First as example I only used analog mixers exclusively up until about 1996 when Yamaha released the 01v digital mixer. I still have it and it still in pretty good shape. I never stopped using analog mixer’s because some gigs that was already in place. But boy did it feel like half my tools were missing.
Once you get familiar with a digital mixer you never go back. Analog mojo is mostly BS. That mojo is up on the stage.

Recording was still hardware based so my 01v got to mix a lot of albums. These were the Punk and Nervana days.

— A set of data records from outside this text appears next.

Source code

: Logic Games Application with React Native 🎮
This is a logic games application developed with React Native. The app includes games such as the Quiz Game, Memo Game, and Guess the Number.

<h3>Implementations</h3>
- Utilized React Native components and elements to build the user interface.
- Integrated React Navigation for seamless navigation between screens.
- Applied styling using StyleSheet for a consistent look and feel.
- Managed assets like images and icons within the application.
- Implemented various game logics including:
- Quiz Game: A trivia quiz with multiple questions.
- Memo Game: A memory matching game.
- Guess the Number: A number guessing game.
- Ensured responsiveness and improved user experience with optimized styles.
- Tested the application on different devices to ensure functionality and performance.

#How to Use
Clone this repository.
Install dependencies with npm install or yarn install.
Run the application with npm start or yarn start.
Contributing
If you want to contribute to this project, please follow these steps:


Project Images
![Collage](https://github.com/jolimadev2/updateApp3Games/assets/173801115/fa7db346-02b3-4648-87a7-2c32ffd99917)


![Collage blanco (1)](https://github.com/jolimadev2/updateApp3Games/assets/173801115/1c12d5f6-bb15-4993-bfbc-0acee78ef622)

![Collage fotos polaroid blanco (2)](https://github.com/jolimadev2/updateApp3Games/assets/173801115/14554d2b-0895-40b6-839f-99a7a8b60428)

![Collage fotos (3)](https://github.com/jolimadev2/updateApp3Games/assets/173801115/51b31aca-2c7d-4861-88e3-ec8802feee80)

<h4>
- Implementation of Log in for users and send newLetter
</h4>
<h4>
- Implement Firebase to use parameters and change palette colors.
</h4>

But I also had a 10 piece R&B band as a client.
Only computer was an Atari playing midi and also automation of the 01v.

I kept using that system even after I had a PC and a copy of Sonar.
The latency in using the computer for audio was pretty bad back then and that didn’t change much until I bought a Tascam us1641.
I bought it because it allowed me to continue using the 01v for mixing.

It was probably 2014 when I started using just Sonar for mixing.
Buy then Sonar had the pro channel which was a game changer for me.
The 01v has processing on all channels and outputs and it has 2 SPX 90 processors as well.

The pro Channel made me feel more at home because of where it was on the signal path.

To this day my setup in a Daw more or less clones way set up with the 01v.

The biggest difference is that the O1V doesn’t have buses in a normal way. You can set up the 4 AUX and route them but they don’t have processing or dedicated faders.

Digital mixers have come a long way since the 01v and most of them use the same plugins used in Daw’s.

But to me as I said Sonar I think has the best mixer and next is Cubase and then SP8.
There’s absolutely nothing wrong with SP8 mixer. I think it’s I seem to get what I want a tiny bit faster in the others. All that can change with experience for sure.

But I’d be interested to hear what you folks are finding that is missing.

Next topic was the comment about the air around the sound. This is totally happening to you because you are recording in a dead space or you are using samples that are lifeless.

A live recording in Albert Hall using good Mike placement etc will put the listener in Albert Hall.

You can take your lifeless recordings and run them through the best convulsion reverb and you might get a better results but it is very hard to duplicate real space artificially.

A huge mistake amateur engineers make is tossing different reverbs on each instrument!!

They are now all in very different “spaces “!
That’s about as unnatural as it gets. It’s a sound for sure but it’s not how you achieve that Albert Hall sound.
This is a big reason why all live recording in a studio is done in a treated space.
Amateur home studio recordings suffer bad sound quality before you even hit the red button.
 
It wasn't about reverb but about mixing. Mixing 12 violins in a mixer is very different from 12 violins mixing in air.